"In less than a decade, the book trade, along with personal reading habits, has transformed dramatically. eBooks are now a multibillion-dollar business for Amazon, while Borders has shuttered its doors and the fate of Barnes & Noble remains uncertain. By 2012, more books were purchased online in the United States than from brick-and-mortar stores. A growing number of those were eBooks. Students continue selling textbooks back to campus stores at the end of the term, but they now exercise new options, including buying or renting electronic versions.

"Publishers of reference books are acknowledging the shift. The Oxford English Dictionary announced in summer 2010 it would not be publishing its next edition in print. Encyclopedia Britannica followed suit in March 2012. Macmillan ceased publishing physical dictionaries as of 2013.

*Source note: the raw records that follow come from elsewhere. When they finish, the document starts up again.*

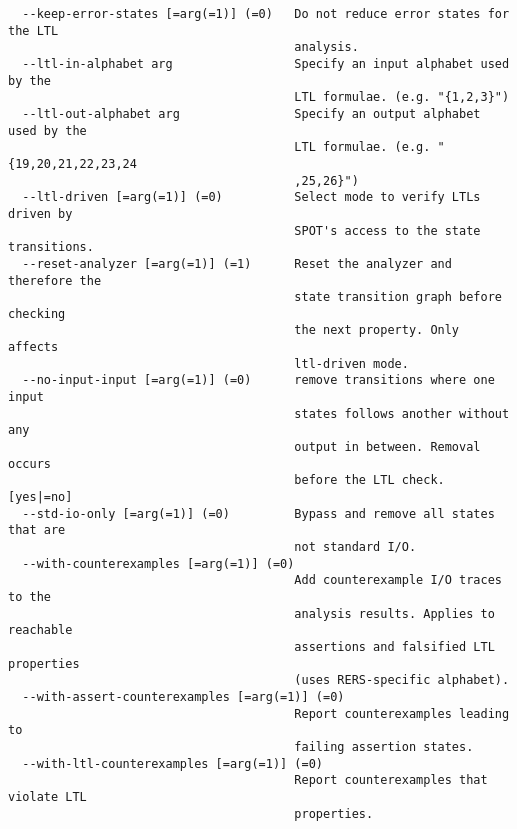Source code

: \documentclass[natbib]{article}
\begin{document}
\begin{verbatim}
  --keep-error-states [=arg(=1)] (=0)   Do not reduce error states for the LTL 
                                        analysis.
  --ltl-in-alphabet arg                 Specify an input alphabet used by the 
                                        LTL formulae. (e.g. "{1,2,3}")
  --ltl-out-alphabet arg                Specify an output alphabet used by the 
                                        LTL formulae. (e.g. "{19,20,21,22,23,24
                                        ,25,26}")
  --ltl-driven [=arg(=1)] (=0)          Select mode to verify LTLs driven by 
                                        SPOT's access to the state transitions.
  --reset-analyzer [=arg(=1)] (=1)      Reset the analyzer and therefore the 
                                        state transition graph before checking 
                                        the next property. Only affects 
                                        ltl-driven mode.
  --no-input-input [=arg(=1)] (=0)      remove transitions where one input 
                                        states follows another without any 
                                        output in between. Removal occurs 
                                        before the LTL check. [yes|=no]
  --std-io-only [=arg(=1)] (=0)         Bypass and remove all states that are 
                                        not standard I/O.
  --with-counterexamples [=arg(=1)] (=0)
                                        Add counterexample I/O traces to the 
                                        analysis results. Applies to reachable 
                                        assertions and falsified LTL properties
                                        (uses RERS-specific alphabet).
  --with-assert-counterexamples [=arg(=1)] (=0)
                                        Report counterexamples leading to 
                                        failing assertion states.
  --with-ltl-counterexamples [=arg(=1)] (=0)
                                        Report counterexamples that violate LTL
                                        properties.
\end{verbatim}
\end{document}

"Even entire libraries are backing away from print. In 2005, the University of Texas at Austin caused a stir by removing nearly all books from its undergraduate library. Then San Antonio caught the no-book fever. UT San Antonio's Applied Engineering and Technology Library houses more than 400,000 volumes — but all virtual. Bexar County, Texas, which includes the city of San Antonio, next joined the digital club. BiblioTech, a book-free library, opened in late 2013, with its collection housed entirely on computers, tablets, and eReaders.

"Why the shift?

"The earliest ripples of change began with increased reading on computer screens in the 1980s and early 1990s. The waves strengthened with the proliferation of email, instant messaging, electronic versions of newspapers and magazines, and efficient online search tools by the end of the 1990s. Once eBooks began really selling (following the arrival of Amazon's Kindle), a growing number of people turned to consuming book-length text onscreen. With the coming of the iPad in 2010, a tidal wave ensued. The paradigm was changing, and reading in hardcopy was depicted as old-school. The explosion of online academic courses (usually complete with online readings) has become a sign of the times. And one more sign: In June 2014, a US ambassador took the oath of office on an eReader for the first time.

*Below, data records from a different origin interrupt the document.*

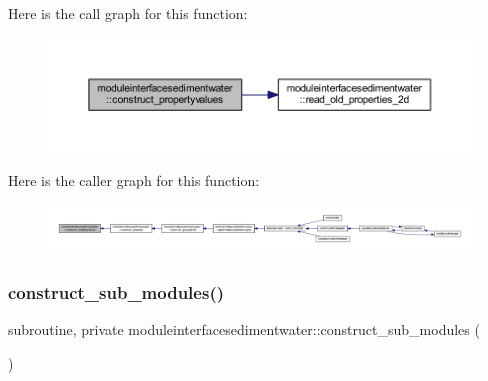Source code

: Here is the call graph for this function\+:\nopagebreak
\begin{figure}[H]
\begin{center}
\leavevmode
\includegraphics[width=350pt]{namespacemoduleinterfacesedimentwater_a9e41247ffadd3cbbaf6315c7a890f885_cgraph}
\end{center}
\end{figure}
Here is the caller graph for this function\+:\nopagebreak
\begin{figure}[H]
\begin{center}
\leavevmode
\includegraphics[width=350pt]{namespacemoduleinterfacesedimentwater_a9e41247ffadd3cbbaf6315c7a890f885_icgraph}
\end{center}
\end{figure}
\mbox{\label{namespacemoduleinterfacesedimentwater_a95c6fc880171b2c2d476ac8adcb366e0}} 
\subsubsection{\texorpdfstring{construct\+\_\+sub\+\_\+modules()}{construct\_sub\_modules()}}
{\footnotesize\ttfamily subroutine, private moduleinterfacesedimentwater\+::construct\+\_\+sub\+\_\+modules (\begin{DoxyParamCaption}{ }\end{DoxyParamCaption})\hspace{0.3cm}{\ttfamily [private]}}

"There has been a lot of talk about the future of printed books: scholarly works (like Geoffrey Nunberg's The Future of the Book), organizations (such as Bob Stein's Institute for the Future of the Book), and conferences (including a 2012 meeting at MIT, "Unbound: Speculations on the Future of the Book"). But an even deeper issue is whether new digital technologies will upend our understanding of what it means to read in the first place. If so, will we be better off, worse off, or about the same when it comes to learning or enjoyment?

"The answers are hardly obvious. And they will probably keep shifting as technology evolves and as our experience (and comfort level) in using digital devices for reading increases."